Malini tells Varun that she knows that she is still somewhere in his heart. She reminds him that she has only lost someone who cheated on her, whereas he lost someone who genuinely loved him. Now Varun is stunned that he is not even able to face Malini. Varun recollects that her love was true and his love was overshadowed by his male supremacy concept and greed for wealth. Over the days, he admits his actions that caused her pain. Then Malini leaves him, but not before inviting him to settle the score with her, if any remains there. Varun accepts the challenge of a true criminal as he is and taunts her that he will confront her when he is ready, most probably knowing that he has to settle the score with her in terms of true love with roots in violence. Malini leaves for Canada, dismantles her cell phone, and cuts further contact with DK.

== Soundtrack ==
Soundtrack was composed by Aravind–Shankar. All lyrics by Na. Muthukumar.
- "Vinmeengal" – Shakthisree Gopalan
- "Kanneer Thuliye" – Vijay Yesudas
- "Kanneer Thuliye (Duet)" – Vijay Yesudas, Nithya Menen
- "My Name is Malini" – Nithya Menen
- "Madharthammai" – Karthik, Sripriya
- "Madharthammai (Immigrant Mix)" – Nithya Menen

== Critical reception ==
Baradwaj Rangan from The Hindu wrote, "There's not one convincing moment in the movie. The performances are broad, the staging is most basic, and too much time is spent on Malini's dreary backstory. The minor victory of the film is that we get to hear the F-word, in all its un-beeped-out glory". Sify wrote, "It's unfair to compare the original with a remake in another language but a film that had all the ingredients which will make the audiences glued to their seats never come together and ends up as a damp squib". The Times of India gave it 2 stars out of 5 and wrote, "Even if director Sripriya had stuck close to the original, we would have got an engaging thriller, but here, bludgeons even the tiniest bit of subtlety found in the original to give us a clumsy film that attempts to form a social awakening while putting its viewers to sleep". The New Indian Express called it "a disappointing fare. Comparisons are odious, but inevitable. This version not just falls short of the earlier one, but also fails to be gripping, even when viewed on its own merits".

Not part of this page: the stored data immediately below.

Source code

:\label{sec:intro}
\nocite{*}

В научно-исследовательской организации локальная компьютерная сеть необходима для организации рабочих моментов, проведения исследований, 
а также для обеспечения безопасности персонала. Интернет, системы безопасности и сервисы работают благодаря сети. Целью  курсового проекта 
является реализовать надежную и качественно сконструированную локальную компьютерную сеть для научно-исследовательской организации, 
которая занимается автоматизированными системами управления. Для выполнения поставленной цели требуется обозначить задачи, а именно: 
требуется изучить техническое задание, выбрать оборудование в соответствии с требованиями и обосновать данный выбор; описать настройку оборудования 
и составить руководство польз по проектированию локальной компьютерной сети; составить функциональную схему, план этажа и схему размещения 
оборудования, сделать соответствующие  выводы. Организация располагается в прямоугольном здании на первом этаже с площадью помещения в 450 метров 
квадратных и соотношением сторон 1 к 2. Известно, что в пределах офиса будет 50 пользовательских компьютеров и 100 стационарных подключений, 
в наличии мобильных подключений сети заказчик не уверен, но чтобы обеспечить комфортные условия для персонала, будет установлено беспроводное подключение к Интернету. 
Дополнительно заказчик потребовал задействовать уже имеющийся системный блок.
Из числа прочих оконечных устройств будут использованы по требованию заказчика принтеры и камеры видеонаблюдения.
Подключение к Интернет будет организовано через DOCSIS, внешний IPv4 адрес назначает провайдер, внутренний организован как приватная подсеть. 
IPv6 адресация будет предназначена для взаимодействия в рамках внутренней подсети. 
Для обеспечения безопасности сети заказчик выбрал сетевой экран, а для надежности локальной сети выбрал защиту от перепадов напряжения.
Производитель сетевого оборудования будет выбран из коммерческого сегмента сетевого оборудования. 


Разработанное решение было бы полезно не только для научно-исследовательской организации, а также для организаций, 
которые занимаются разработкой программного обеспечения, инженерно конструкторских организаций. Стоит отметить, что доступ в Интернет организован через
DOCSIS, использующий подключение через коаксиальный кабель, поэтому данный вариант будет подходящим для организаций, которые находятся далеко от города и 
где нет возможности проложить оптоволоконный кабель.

Rediff gave it 2.5 stars out of 5 and wrote, "Malini 22 Palayamkottai deals with an extremely relevant issue of contemporary society. The subject is well handled by Sripriya, but the film does get a bit dramatic in the end". Deccan Herald wrote, "That it falls short of a taut, edge-of-the-seat nifty thriller and turns out trite, tiresome affair is a sad letdown given the film seeks to turn the spotlight on rather demeaning and diastaseful attitude towards women looked at more as sex objects than equal, respectful partners".